Top of Task material

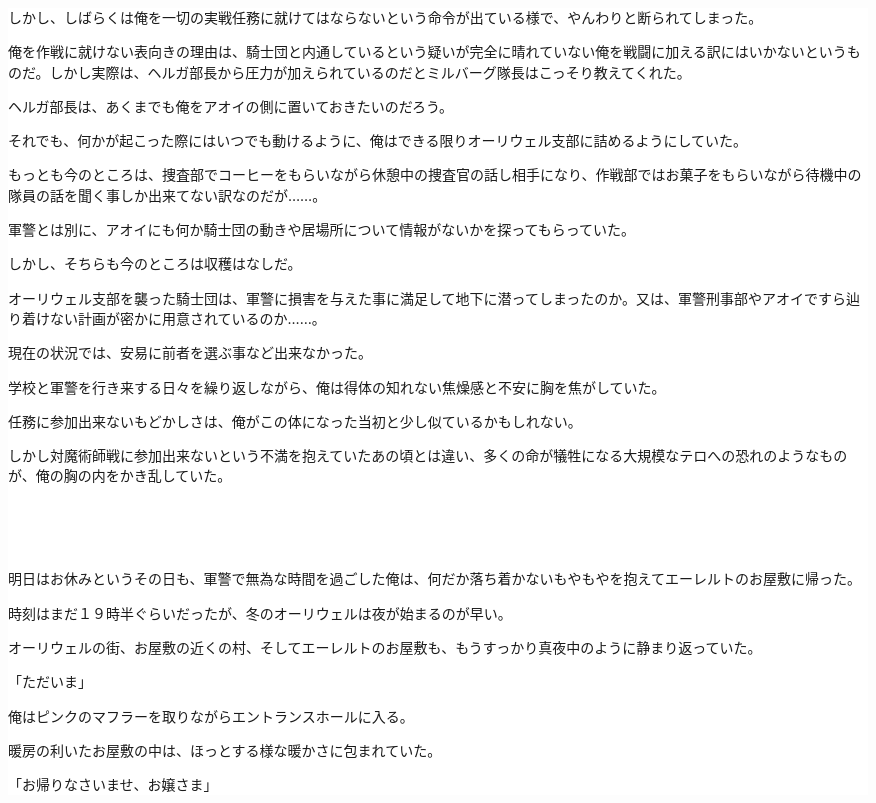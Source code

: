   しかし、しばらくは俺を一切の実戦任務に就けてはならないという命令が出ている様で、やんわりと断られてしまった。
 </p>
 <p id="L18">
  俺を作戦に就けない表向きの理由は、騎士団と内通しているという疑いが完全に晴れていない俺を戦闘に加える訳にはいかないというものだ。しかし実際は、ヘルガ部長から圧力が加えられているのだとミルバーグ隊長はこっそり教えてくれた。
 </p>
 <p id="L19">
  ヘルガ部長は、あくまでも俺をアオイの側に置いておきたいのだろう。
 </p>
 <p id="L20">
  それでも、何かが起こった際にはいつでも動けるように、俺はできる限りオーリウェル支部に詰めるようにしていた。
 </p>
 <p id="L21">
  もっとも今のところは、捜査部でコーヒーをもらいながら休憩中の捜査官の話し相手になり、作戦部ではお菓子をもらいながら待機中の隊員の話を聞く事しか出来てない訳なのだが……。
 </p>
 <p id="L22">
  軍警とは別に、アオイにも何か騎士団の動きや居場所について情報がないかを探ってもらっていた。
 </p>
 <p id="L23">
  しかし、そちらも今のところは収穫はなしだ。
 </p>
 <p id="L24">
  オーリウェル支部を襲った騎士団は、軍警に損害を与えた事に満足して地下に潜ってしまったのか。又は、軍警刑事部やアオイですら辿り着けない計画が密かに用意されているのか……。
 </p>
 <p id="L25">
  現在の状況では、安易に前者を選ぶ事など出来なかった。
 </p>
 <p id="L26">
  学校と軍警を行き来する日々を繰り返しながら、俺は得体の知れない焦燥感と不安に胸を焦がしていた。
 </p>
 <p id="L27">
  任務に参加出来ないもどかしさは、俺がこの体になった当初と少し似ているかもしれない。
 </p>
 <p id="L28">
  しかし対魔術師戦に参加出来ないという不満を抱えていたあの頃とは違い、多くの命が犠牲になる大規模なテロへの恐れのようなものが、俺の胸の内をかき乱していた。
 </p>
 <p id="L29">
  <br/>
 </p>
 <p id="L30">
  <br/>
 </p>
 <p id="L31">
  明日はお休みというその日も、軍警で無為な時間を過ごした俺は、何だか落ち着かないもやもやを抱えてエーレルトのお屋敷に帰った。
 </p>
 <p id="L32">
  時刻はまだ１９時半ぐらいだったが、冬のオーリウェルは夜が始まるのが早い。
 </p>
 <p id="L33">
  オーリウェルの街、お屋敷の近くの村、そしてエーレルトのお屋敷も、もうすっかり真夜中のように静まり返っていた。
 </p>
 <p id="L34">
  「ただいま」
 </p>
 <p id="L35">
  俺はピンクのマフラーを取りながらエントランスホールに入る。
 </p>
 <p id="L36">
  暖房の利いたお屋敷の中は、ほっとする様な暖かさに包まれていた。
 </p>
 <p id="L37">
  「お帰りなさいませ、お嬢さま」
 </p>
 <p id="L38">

Bottom of Task material

Return the whole listing word for word, minus its pictures.

Source code

:   しかし、しばらくは俺を一切の実戦任務に就けてはならないという命令が出ている様で、やんわりと断られてしまった。
 </p>
 <p id="L18">
  俺を作戦に就けない表向きの理由は、騎士団と内通しているという疑いが完全に晴れていない俺を戦闘に加える訳にはいかないというものだ。しかし実際は、ヘルガ部長から圧力が加えられているのだとミルバーグ隊長はこっそり教えてくれた。
 </p>
 <p id="L19">
  ヘルガ部長は、あくまでも俺をアオイの側に置いておきたいのだろう。
 </p>
 <p id="L20">
  それでも、何かが起こった際にはいつでも動けるように、俺はできる限りオーリウェル支部に詰めるようにしていた。
 </p>
 <p id="L21">
  もっとも今のところは、捜査部でコーヒーをもらいながら休憩中の捜査官の話し相手になり、作戦部ではお菓子をもらいながら待機中の隊員の話を聞く事しか出来てない訳なのだが……。
 </p>
 <p id="L22">
  軍警とは別に、アオイにも何か騎士団の動きや居場所について情報がないかを探ってもらっていた。
 </p>
 <p id="L23">
  しかし、そちらも今のところは収穫はなしだ。
 </p>
 <p id="L24">
  オーリウェル支部を襲った騎士団は、軍警に損害を与えた事に満足して地下に潜ってしまったのか。又は、軍警刑事部やアオイですら辿り着けない計画が密かに用意されているのか……。
 </p>
 <p id="L25">
  現在の状況では、安易に前者を選ぶ事など出来なかった。
 </p>
 <p id="L26">
  学校と軍警を行き来する日々を繰り返しながら、俺は得体の知れない焦燥感と不安に胸を焦がしていた。
 </p>
 <p id="L27">
  任務に参加出来ないもどかしさは、俺がこの体になった当初と少し似ているかもしれない。
 </p>
 <p id="L28">
  しかし対魔術師戦に参加出来ないという不満を抱えていたあの頃とは違い、多くの命が犠牲になる大規模なテロへの恐れのようなものが、俺の胸の内をかき乱していた。
 </p>
 <p id="L29">
  <br/>
 </p>
 <p id="L30">
  <br/>
 </p>
 <p id="L31">
  明日はお休みというその日も、軍警で無為な時間を過ごした俺は、何だか落ち着かないもやもやを抱えてエーレルトのお屋敷に帰った。
 </p>
 <p id="L32">
  時刻はまだ１９時半ぐらいだったが、冬のオーリウェルは夜が始まるのが早い。
 </p>
 <p id="L33">
  オーリウェルの街、お屋敷の近くの村、そしてエーレルトのお屋敷も、もうすっかり真夜中のように静まり返っていた。
 </p>
 <p id="L34">
  「ただいま」
 </p>
 <p id="L35">
  俺はピンクのマフラーを取りながらエントランスホールに入る。
 </p>
 <p id="L36">
  暖房の利いたお屋敷の中は、ほっとする様な暖かさに包まれていた。
 </p>
 <p id="L37">
  「お帰りなさいませ、お嬢さま」
 </p>
 <p id="L38">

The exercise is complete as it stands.